I just got home from work. It's boring without Josh and Molly. Even Henry's gone. He started college again, and even though his school is close by, he's finished up for the summer. Terry came in and visited me a for a little while this afternoon. He could tell I was in a grumpy mood and was trying to cheer me up.
Aunt Lu told me to pick a restaurant for my birthday Saturday night. She said she's going to take me out and all I have to do it pick the place. Frankly, I don't care. I'm not in the mood to celebrate. Maybe I'll cheer up by then.
I hate that I miss Josh so much. I hate that I can't let him go. I hate looking out my bedroom window and seeing his window so dark.
I'm so used to looking for his car whenever I get home to see if he's at home. Now I see his car but he's not there. It's just parked there in the driveway waiting for him to return from NY.
Last night I was outside looking up at the stars and wondering where he was and what he was doing and who he was with.
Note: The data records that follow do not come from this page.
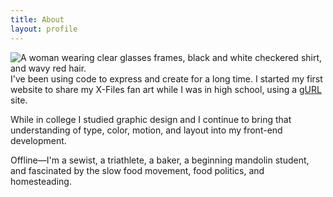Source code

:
 ```yaml
---
title: About
layout: profile
---
```


![A woman wearing clear glasses frames, black and white checkered shirt, and wavy red hair.](/images/img-monika.jpg) I've been using code to express and create for a long time. I started my first website to share my X-Files fan art while I was in high school, using a <a href="https://web.archive.org/web/19990125090024/http://gurl.com/">gURL</a> site.

While in college I studied graphic design and I continue to bring that understanding of type, color, motion, and layout into my front-end development.

Offline&mdash;I'm a sewist, a triathlete, a baker, a beginning mandolin student, and fascinated by the slow food movement, food politics, and homesteading.
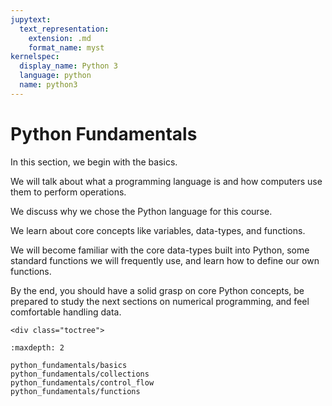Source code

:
 ```yaml
---
jupytext:
  text_representation:
    extension: .md
    format_name: myst
kernelspec:
  display_name: Python 3
  language: python
  name: python3
---
```


# Python Fundamentals

In this section, we begin with the basics.

We will talk about what a programming language is and how computers use
them to perform operations.

We discuss why we chose the Python language for this course.

We learn about core concepts like variables, data-types, and
functions.

We will become familiar with the core data-types built into Python,
some standard functions we will frequently use, and learn how to define our own functions.

By the end, you should have a solid grasp on core Python
concepts, be prepared to study the next sections on numerical programming,
and feel comfortable handling data.

```{raw} html
<div class="toctree">
```

```{tableofcontents}
:maxdepth: 2

python_fundamentals/basics
python_fundamentals/collections
python_fundamentals/control_flow
python_fundamentals/functions
```

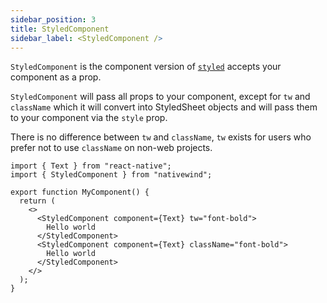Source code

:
 ```yaml
---
sidebar_position: 3
title: StyledComponent
sidebar_label: <StyledComponent />
---
```


`StyledComponent` is the component version of [`styled`](/v2//api/styled) accepts your component as a prop.

`StyledComponent` will pass all props to your component, except for `tw` and `className` which it will convert into StyledSheet objects and will pass them to your component via the `style` prop.

There is no difference between `tw` and `className`, `tw` exists for users who prefer not to use `className` on non-web projects.

```tsx
import { Text } from "react-native";
import { StyledComponent } from "nativewind";

export function MyComponent() {
  return (
    <>
      <StyledComponent component={Text} tw="font-bold">
        Hello world
      </StyledComponent>
      <StyledComponent component={Text} className="font-bold">
        Hello world
      </StyledComponent>
    </>
  );
}
```
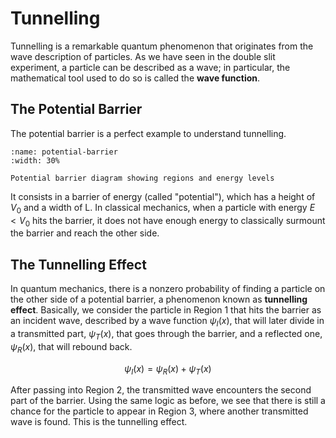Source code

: # Tunnelling

Tunnelling is a remarkable quantum phenomenon that originates from the wave description of particles. As we have seen in the double slit experiment, a particle can be described as a wave; in particular, the mathematical tool used to do so is called the **wave function**.

## The Potential Barrier

The potential barrier is a perfect example to understand tunnelling.

```{figure} images/potential_barrier.png
:name: potential-barrier
:width: 30%

Potential barrier diagram showing regions and energy levels
```

It consists in a barrier of energy (called "potential"), which has a height of $V_0$ and a width of L. In classical mechanics, when a particle with energy $E < V_0$ hits the barrier, it does not have enough energy to classically surmount the barrier and reach the other side. 

## The Tunnelling Effect

In quantum mechanics, there is a nonzero probability of finding a particle on the other side of a potential barrier, a phenomenon known as **tunnelling effect**. Basically, we consider the particle in Region 1 that hits the barrier as an incident wave, described by a wave function $\psi_I(x)$, that will later divide in a transmitted part, $\psi_T(x)$, that goes through the barrier, and a reflected one, $\psi_R(x)$, that will rebound back.

$$\psi_I(x) = \psi_R(x) + \psi_T(x)$$

After passing into Region 2, the transmitted wave encounters the second part of the barrier. Using the same logic as before, we see that there is still a chance for the particle to appear in Region 3, where another transmitted wave is found. This is the tunnelling effect.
I couldn't stop wishing that he would come back home so that we could have a chance. I've never wished so hard for anything in my life. My heart just longs for him so much.
I can't describe how I feel when he's around. There's just so much there. When we're together I feel more alive than I've ever felt in my life. We connect in a way that I've never experienced before... I want him home so bad. I want that connection. I want that chance for something more.